I must have regard to the provisions of the FOI Act, which recognises the public interest in ensuring the openness and accountability of public bodies. On the other hand, however, the language of section 37 and the Long Title to the FOI Act recognise a strong public interest in protecting the right to privacy, which has a Constitutional dimension, as one of the un-enumerated personal rights under the Constitution. Accordingly, when considering section 37(5)(a), privacy rights will be set aside only where the public interest served by granting the request (and breaching those rights) is sufficiently strong to outweigh the public interest in protecting privacy.
In my view, the withheld information is inherently private. Furthermore, it seems to me that the public interest in enhancing the transparency and accountability of the HSA in how it carries out its functions has been served to some extent by the release of the majority of the records held. The question I must consider is whether the public interest in further enhancing the transparency and accountability of the HSE is sufficient to outweigh, on balance, the privacy rights of the third parties concerned. In my view it is not, given the nature of the information at issue. I therefore find that section 37(5)(a) does not apply in the circumstances and that Record 9 is exempt under section 37(1) of the FOI Act.
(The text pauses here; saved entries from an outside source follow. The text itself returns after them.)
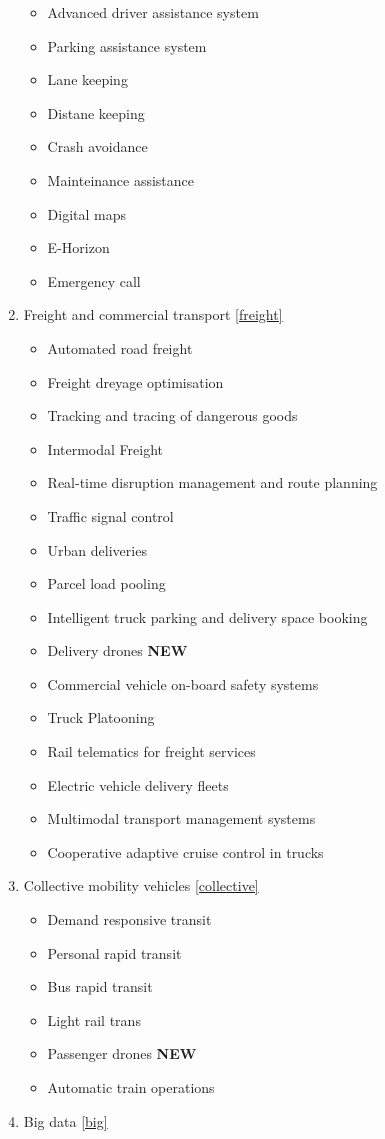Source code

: \documentclass[
]{book}
\providecommand{\tightlist}{%
  \setlength{\itemsep}{0pt}\setlength{\parskip}{0pt}}
\begin{document}
\begin{enumerate}
  \begin{itemize}
  \tightlist
  \item
    Advanced driver assistance system
  \item
    Parking assistance system
  \item
    Lane keeping
  \item
    Distane keeping
  \item
    Crash avoidance
  \item
    Mainteinance assistance
  \item
    Digital maps
  \item
    E-Horizon
  \item
    Emergency call
  \end{itemize}
\item
  Freight and commercial transport \ref{freight}

  \begin{itemize}
  \tightlist
  \item
    Automated road freight
  \item
    Freight dreyage optimisation
  \item
    Tracking and tracing of dangerous goods
  \item
    Intermodal Freight
  \item
    Real-time disruption management and route planning
  \item
    Traffic signal control
  \item
    Urban deliveries
  \item
    Parcel load pooling
  \item
    Intelligent truck parking and delivery space booking
  \item
    Delivery drones \textbf{NEW}
  \item
    Commercial vehicle on-board safety systems
  \item
    Truck Platooning
  \item
    Rail telematics for freight services
  \item
    Electric vehicle delivery fleets
  \item
    Multimodal transport management systems
  \item
    Cooperative adaptive cruise control in trucks
  \end{itemize}
\item
  Collective mobility vehicles \ref{collective}

  \begin{itemize}
  \tightlist
  \item
    Demand responsive transit
  \item
    Personal rapid transit
  \item
    Bus rapid transit
  \item
    Light rail trans
  \item
    Passenger drones \textbf{NEW}
  \item
    Automatic train operations
  \end{itemize}
\item
  Big data \ref{big}


\end{enumerate}
\end{document}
Having found section 37(1) to apply to the record, I do not find it necessary to consider the decision of the HSA to refuse access to the record on the basis of other exemptions in the Act.
Having carried out a review under section 22(2) of the Freedom of Information Act 2014, I hereby affirm the HSA's decision to refuse access to Record 9 under section 37(1) of the FOI Act.
Section 24 of the FOI Act sets out detailed provisions for an appeal to the High Court by a party to a review, or any other person affected by the decision. In summary, such an appeal, normally on a point of law, must be initiated not later than four weeks after notice of the decision was given to the person bringing the appeal.